12. Re-planning
Chapter 12 of 24 · 20 min
Plans fail. Networks timeout. APIs change. A step that seemed valid produces unexpected output. Re-planning is how agents adapt when reality diverges from the plan.
Re-plan triggers:
class ReplanTrigger:
@staticmethod
def should_replan(plan: TaskPlan, result: StepResult) -> tuple[bool, str]:
# Tool execution failed
if not result.success:
return True, f"Step {result.step} failed: {result.error}"
# Output doesn't match expected outcome pattern
if result.step < len(plan.steps):
expected = plan.steps[result.step].expected_outcome
if not ReplanTrigger._matches_pattern(result.output, expected):
return True, f"Step {result.step} output doesn't match expected: {expected}"
# Tool returned error indicator
if isinstance(result.output, str) and "error" in result.output.lower():
return True, f"Step {result.step} returned error: {result.output}"
return False, ""
@staticmethod
def _matches_pattern(output: Any, expected: str) -> bool:
# Simple keyword check—expand with semantic matching
expected_keywords = set(expected.lower().split())
output_text = str(output).lower()
return expected_keywords.issubset(set(output_text.split()))
Re-planning loop:
class ReplanningExecutor:
def __init__(
self,
planner: TaskPlanner,
executor: TaskExecutor,
max_replans: int = 3
):
self.planner = planner
self.executor = executor
self.max_replans = max_replans
async def execute_with_replan(
self,
initial_task: str,
context: dict[str, Any] = None
) -> ExecutionResult:
remaining_steps = await self.planner.decompose(initial_task, context)
replan_count = 0
while replan_count < self.max_replans:
# Build plan from remaining steps
plan = TaskPlan(steps=remaining_steps)
# Execute
result = await self.executor.execute(plan)
if result.success:
return result
# Determine if replan is needed
if not result.results:
return result
last_result = result.results[-1]
should_replan, reason = ReplanTrigger.should_replan(plan, last_result)
if not should_replan:
return result
replan_count += 1
# Re-plan with context from failed execution
context = context or {}
context["failed_step"] = reason
context["execution_history"] = [
{"step": r.step, "output": str(r.output)[:500]}
for r in result.results
]
remaining_steps = await self.planner.decompose(
f"Continue from failed step: {reason}. Previous steps: {context['execution_history']}",
context
)
return ExecutionResult(
success=False,
error=f"Failed after {self.max_replans} replanning attempts",
partial_results=result.results if result.results else []
)
Failure mode: infinite replan loops.

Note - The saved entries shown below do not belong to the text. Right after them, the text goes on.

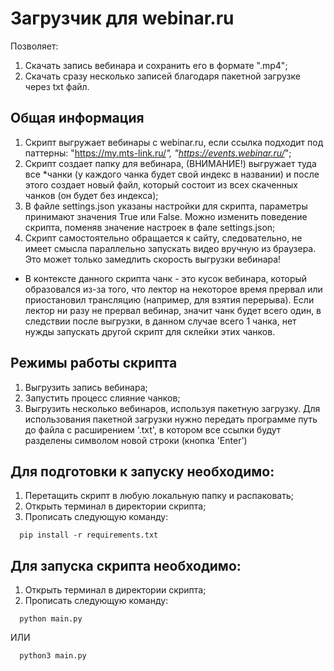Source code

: # Загрузчик для webinar.ru

Позволяет: 
1) Скачать запись вебинара и сохранить его в формате ".mp4";
2) Скачать сразу несколько записей благодаря пакетной загрузке через txt файл.

## Общая информация

1) Скрипт выгружает вебинары с webinar.ru, если ссылка подходит под паттерны: "https://my.mts-link.ru/*", "https://events.webinar.ru/*";
2) Скрипт создает папку для вебинара, (ВНИМАНИЕ!) выгружает туда все *чанки (у каждого чанка будет свой индекс в названии) и после этого создает новый файл, который состоит из всех скаченных чанков (он будет без индекса);
3) В файле settings.json указаны настройки для скрипта, параметры принимают значения True или False. Можно изменить поведение скрипта, поменяв значение настроек в фале settings.json;
4) Скрипт самостоятельно обращается к сайту, следовательно, не имеет смысла параллельно запускать видео вручную из браузера. Это может только замедлить скорость выгрузки вебинара!

* В контексте данного скрипта чанк - это кусок вебинара, который образовался из-за того, что лектор на некоторое время
прервал или приостановил трансляцию (например, для взятия перерыва). Если лектор ни разу не прервал вебинар, 
значит чанк будет всего один, в следствии после выгрузки, в данном случае всего 1 чанка, нет нужды запускать 
другой скрипт для склейки этих чанков.   

## Режимы работы скрипта
1) Выгрузить запись вебинара;
2) Запустить процесс слияние чанков;
3) Выгрузить несколько вебинаров, используя пакетную загрузку.
Для использования пакетной загрузки нужно передать программе путь до файла с расширением '.txt', 
в котором все ссылки будут разделены символом новой строки (кнопка 'Enter')


## Для подготовки к запуску необходимо:

1) Перетащить скрипт в любую локальную папку и распаковать;
2) Открыть терминал в директории скрипта;
3) Прописать следующую команду:

```commandline
  pip install -r requirements.txt
```

## Для запуска скрипта необходимо:

1) Открыть терминал в директории скрипта;
2) Прописать следующую команду:

```commandline
  python main.py
```
ИЛИ

```commandline
  python3 main.py
```

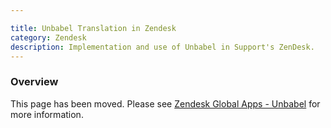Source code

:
 ```yaml
---

title: Unbabel Translation in Zendesk
category: Zendesk
description: Implementation and use of Unbabel in Support's ZenDesk.
---
```




### Overview

This page has been moved. Please see
[Zendesk Global Apps - Unbabel](../support-ops/documentation/zendesk_global_apps.html#unbabel-for-zendesk-support)
for more information.
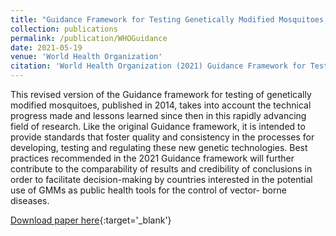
 ```yaml
---
title: "Guidance Framework for Testing Genetically Modified Mosquitoes, Second Edition"
collection: publications
permalink: /publication/WHOGuidance
date: 2021-05-19
venue: 'World Health Organization'
citation: 'World Health Organization (2021) Guidance Framework for Testing Genetically Modified Mosquitoes, Second Edition. World Health Organization, Geneva'
---
```


This revised version of the Guidance framework for testing of genetically modified mosquitoes, published in 2014, takes into account the technical progress made and lessons learned since then in this rapidly advancing field of research. Like the original Guidance framework, it is intended to provide standards that foster quality and consistency in the processes for developing, testing and regulating these new genetic technologies. Best practices recommended in the 2021 Guidance framework will further contribute to the comparability of results and credibility of conclusions in order to facilitate decision-making by countries interested in the potential use of GMMs as public health tools for the control of vector- borne diseases.

[Download paper here](https://apps.who.int/iris/rest/bitstreams/1347934/retrieve){:target='_blank'}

The agent can get stuck re-planning the same failed step indefinitely if the underlying issue isn't resolvable. Cap replans and escalate to human review.
@dataclass
class EscalationResult:
reason: str
failed_step: int
execution_history: list[dict]
agent_diagnosis: str
# After max replans, create escalation
escalation = EscalationResult(
reason="Max replan attempts exceeded",
failed_step=last_result.step,
execution_history=context["execution_history"],
agent_diagnosis=await self.planner.diagnose(context)
)
EXERCISE
Introduce three failure modes into your task execution (API returns unexpected format, step produces no output, step succeeds but output suggests next step won't work). Implement re-planning logic that handles each case differently.